CHICAGO (CBS) — A teachers’ strike in the state’s sixth largest school district has ended, after Community Unit School District 300 in the northwest suburbs reached a tentative contract agreement with its 1,300 union teachers.

The district covers more than 20,000 students at schools in Algonquin, Lake in the Hills, Carpentersville and West Dundee.

Tuesday night, the two sides announced they had reached a tentative three-year deal, and classes would resume on Wednesday.

“We did not have a mediator with us today. I think that was a benefit to us; to be able to have face-to-face meetings, and to be able to sit down and have those heart-to-heart discussions – what are our priorities on both sides, and to say ‘Okay, how do we get there?’” said District 300 board president Anne Miller.

LEAD 300 spokesman Mike Williamson said, “I think we’ve come to a place where we can actually start building the future that we’re looking for for District 300.”

Details of the tentative deal were not immediately available, but teachers and the district had been at odds over pay and class size.

About 1,300 teachers represented by Local Education Association of District 300 had gone on strike Tuesday morning after declaring an impasse in contract talks, but negotiations resumed at 3 p.m. Tuesday, and the deal was announced shortly before 9 p.m.
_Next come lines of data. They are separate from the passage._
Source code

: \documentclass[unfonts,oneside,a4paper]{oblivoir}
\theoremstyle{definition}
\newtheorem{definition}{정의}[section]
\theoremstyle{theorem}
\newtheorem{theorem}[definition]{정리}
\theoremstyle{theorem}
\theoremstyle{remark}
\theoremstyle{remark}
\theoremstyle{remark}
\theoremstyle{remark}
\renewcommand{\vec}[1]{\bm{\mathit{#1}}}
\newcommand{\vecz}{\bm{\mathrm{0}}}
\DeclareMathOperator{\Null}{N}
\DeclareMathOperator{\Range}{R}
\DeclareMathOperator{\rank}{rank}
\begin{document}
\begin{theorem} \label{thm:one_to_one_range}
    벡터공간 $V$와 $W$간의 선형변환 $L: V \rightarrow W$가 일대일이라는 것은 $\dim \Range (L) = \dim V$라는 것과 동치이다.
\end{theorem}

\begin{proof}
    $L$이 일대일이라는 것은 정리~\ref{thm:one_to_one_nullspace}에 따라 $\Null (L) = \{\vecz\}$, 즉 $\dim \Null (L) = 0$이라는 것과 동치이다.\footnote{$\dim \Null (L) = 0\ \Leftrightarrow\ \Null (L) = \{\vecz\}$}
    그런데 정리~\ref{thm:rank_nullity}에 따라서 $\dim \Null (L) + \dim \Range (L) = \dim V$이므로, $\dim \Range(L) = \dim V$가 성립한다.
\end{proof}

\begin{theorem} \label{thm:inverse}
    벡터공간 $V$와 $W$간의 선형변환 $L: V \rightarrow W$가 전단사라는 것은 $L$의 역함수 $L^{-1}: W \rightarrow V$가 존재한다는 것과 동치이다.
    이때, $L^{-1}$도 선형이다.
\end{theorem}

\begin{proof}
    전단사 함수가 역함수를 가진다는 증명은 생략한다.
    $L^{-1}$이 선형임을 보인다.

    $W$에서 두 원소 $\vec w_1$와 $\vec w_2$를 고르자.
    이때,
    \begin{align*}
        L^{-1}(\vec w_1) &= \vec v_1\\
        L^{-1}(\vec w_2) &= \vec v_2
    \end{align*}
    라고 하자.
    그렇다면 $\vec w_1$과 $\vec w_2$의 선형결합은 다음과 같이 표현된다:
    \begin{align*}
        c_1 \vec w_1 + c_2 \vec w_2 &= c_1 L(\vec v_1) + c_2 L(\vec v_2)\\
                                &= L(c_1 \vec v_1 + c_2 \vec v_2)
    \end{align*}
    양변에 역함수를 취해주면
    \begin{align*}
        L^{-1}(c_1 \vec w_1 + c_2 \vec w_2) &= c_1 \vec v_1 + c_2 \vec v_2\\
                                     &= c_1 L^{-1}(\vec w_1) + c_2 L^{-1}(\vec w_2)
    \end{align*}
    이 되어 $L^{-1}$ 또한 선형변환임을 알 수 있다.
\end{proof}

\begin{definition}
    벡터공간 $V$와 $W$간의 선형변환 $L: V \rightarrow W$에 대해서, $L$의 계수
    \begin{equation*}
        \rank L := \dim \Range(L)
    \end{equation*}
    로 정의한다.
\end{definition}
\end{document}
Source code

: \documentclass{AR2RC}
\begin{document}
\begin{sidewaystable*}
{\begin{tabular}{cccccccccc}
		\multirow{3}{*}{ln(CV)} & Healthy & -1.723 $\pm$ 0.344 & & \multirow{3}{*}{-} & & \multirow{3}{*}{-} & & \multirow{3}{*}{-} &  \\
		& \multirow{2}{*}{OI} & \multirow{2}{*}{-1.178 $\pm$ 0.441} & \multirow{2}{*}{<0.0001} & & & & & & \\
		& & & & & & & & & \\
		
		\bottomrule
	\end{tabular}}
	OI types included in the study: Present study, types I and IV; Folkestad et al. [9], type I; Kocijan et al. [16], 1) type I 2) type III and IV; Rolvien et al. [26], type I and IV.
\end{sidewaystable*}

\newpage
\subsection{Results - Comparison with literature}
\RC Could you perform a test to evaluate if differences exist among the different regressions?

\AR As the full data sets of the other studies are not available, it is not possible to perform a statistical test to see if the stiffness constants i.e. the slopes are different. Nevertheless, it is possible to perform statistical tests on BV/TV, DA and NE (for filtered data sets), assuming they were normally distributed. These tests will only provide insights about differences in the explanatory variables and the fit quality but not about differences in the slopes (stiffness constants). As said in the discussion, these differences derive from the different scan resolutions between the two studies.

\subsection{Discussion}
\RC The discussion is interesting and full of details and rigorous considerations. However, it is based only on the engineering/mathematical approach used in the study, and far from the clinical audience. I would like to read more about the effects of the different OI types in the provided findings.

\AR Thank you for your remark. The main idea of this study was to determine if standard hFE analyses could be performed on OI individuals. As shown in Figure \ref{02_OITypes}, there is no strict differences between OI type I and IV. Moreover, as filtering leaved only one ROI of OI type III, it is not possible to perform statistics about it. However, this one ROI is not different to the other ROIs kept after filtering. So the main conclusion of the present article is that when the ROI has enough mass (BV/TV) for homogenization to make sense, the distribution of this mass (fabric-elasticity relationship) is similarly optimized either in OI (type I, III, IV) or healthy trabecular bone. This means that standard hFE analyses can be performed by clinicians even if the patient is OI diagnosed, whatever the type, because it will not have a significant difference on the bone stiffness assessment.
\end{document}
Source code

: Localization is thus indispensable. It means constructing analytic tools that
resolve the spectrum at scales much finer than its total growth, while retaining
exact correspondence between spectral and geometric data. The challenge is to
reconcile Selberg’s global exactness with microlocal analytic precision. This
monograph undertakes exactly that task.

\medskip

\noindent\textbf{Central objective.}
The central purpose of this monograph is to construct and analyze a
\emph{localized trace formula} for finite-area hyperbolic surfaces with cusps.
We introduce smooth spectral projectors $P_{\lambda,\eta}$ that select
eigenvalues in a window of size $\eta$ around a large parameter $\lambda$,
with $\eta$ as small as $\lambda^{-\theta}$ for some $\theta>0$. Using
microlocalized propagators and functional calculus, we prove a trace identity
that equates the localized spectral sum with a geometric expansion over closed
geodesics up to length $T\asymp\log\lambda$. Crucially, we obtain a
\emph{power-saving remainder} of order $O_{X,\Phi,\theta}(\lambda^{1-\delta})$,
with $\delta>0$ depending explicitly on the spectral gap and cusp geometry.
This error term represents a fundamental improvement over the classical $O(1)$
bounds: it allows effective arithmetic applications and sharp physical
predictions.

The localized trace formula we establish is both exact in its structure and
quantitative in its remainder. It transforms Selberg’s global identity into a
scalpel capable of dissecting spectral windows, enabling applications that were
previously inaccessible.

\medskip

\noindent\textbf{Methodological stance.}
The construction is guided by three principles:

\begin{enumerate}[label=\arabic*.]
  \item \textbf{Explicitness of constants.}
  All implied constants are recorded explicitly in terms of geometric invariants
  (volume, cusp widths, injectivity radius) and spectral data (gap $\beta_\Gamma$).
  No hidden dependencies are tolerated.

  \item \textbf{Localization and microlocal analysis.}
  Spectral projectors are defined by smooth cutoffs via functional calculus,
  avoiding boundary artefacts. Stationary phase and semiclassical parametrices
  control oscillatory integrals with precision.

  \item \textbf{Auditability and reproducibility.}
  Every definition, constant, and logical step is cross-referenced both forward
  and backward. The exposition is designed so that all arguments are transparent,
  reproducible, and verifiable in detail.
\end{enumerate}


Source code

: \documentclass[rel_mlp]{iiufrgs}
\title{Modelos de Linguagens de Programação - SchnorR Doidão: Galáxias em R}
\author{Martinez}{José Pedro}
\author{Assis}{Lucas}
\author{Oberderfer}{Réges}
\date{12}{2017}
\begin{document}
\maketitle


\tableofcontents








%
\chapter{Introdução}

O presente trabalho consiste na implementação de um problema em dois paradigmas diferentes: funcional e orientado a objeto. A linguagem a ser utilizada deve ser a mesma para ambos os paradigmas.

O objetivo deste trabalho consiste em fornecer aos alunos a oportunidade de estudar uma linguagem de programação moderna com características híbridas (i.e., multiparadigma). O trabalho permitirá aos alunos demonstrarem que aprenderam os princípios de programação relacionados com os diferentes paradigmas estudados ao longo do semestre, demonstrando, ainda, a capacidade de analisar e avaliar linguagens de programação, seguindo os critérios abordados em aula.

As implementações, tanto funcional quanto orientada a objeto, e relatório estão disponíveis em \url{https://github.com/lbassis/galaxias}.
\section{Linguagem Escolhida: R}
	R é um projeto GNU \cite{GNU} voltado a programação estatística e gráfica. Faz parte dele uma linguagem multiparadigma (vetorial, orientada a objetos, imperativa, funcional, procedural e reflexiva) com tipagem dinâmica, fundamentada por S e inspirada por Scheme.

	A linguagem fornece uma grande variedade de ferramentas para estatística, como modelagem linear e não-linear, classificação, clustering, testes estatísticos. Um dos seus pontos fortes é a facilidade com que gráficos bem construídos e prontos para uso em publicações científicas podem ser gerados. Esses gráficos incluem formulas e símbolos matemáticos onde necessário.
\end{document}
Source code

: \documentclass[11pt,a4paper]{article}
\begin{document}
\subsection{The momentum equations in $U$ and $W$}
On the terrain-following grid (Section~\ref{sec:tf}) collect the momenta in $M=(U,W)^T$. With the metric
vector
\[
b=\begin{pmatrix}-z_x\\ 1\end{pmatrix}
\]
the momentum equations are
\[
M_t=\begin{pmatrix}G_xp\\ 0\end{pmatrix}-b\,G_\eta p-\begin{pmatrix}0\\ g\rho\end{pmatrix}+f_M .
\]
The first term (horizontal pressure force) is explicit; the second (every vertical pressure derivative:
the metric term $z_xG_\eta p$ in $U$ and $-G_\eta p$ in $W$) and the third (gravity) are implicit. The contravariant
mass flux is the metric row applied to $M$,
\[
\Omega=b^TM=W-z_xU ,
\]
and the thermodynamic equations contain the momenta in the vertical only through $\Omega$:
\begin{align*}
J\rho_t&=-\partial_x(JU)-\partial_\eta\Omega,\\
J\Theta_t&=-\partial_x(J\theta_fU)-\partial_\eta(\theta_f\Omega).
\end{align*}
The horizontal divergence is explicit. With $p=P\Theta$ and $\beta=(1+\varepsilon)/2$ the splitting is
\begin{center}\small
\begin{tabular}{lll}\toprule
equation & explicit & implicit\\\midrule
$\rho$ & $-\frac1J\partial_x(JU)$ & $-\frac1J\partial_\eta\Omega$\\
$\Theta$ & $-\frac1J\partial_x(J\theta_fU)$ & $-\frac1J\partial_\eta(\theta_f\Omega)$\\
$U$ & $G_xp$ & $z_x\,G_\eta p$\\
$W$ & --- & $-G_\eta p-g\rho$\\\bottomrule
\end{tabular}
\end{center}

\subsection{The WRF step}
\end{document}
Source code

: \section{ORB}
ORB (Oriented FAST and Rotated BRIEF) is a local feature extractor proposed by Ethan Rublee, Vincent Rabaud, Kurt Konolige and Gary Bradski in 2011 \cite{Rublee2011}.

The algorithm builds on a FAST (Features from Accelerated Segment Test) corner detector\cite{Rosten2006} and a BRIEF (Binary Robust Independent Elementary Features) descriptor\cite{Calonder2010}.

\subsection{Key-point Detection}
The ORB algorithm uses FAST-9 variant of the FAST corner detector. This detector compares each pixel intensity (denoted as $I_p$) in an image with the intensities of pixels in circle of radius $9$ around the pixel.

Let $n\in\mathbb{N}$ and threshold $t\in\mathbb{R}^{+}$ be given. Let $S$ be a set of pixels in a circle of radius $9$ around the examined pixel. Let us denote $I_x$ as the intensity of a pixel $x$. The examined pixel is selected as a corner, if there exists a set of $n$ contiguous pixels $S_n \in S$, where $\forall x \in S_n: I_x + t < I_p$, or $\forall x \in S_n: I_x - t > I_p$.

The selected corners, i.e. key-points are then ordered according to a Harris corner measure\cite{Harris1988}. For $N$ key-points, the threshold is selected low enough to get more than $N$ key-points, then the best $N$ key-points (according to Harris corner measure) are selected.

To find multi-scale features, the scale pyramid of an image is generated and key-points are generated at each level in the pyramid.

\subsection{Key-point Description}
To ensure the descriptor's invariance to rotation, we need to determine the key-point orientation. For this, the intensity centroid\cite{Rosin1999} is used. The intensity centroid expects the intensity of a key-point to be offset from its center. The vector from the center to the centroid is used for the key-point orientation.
CBS 2’s Marissa Bailey reports Tuesday morning’s strike left many parents scrambling to find daycare as teachers walked the picket line.

Many students joined their teachers on the picket line Tuesday, with students in homemade “We Are 300” T-shirts, and teachers in “We Lead 300” shirts. All were hoping the show of solidarity sends a message to negotiators.

Dundee Heights High School senior Tyler Jones said, “They teach you life lessons that you need, and I could never thank them enough for that. So being out here and showing my support is the closest thing I could do.”

Support is the reason one 5th grade teacher was limping along the picket line Tuesday, just five weeks after getting pins in her foot.

“I think all teachers are seriously dedicated, because what they do, they do for their students,” Dawn Pociask said.

A painted red line in the grass set the strike picket boundary, quite literally, outside the high school. Union spokesman Mike Williamson said the spray paint appeared like an intimidation tactic on the part of the school board.

Teachers and the district seemed to have reached an agreement on salary by Tuesday afternoon, and the impasse appeared largely due to a dispute over class sizes, with teachers wanting more one-on-one time with students.

“It’s hard to do that when you got … 34 kids sitting in a room that’s made for 25,” music teacher Randall Valdivia said.

While support for the teachers was evident, there’s no doubt the strike was posing problems for parents.

“My kids go to school maybe 10, 15 minutes away, so I have to drive all the way up here, pick them up, and then go back home. So I hope they can work something out,” Celestine Wilson said.

The one charter school in District 300, Cambridge Lakes Charter School, in Pingree Grove, was not affected by the strike.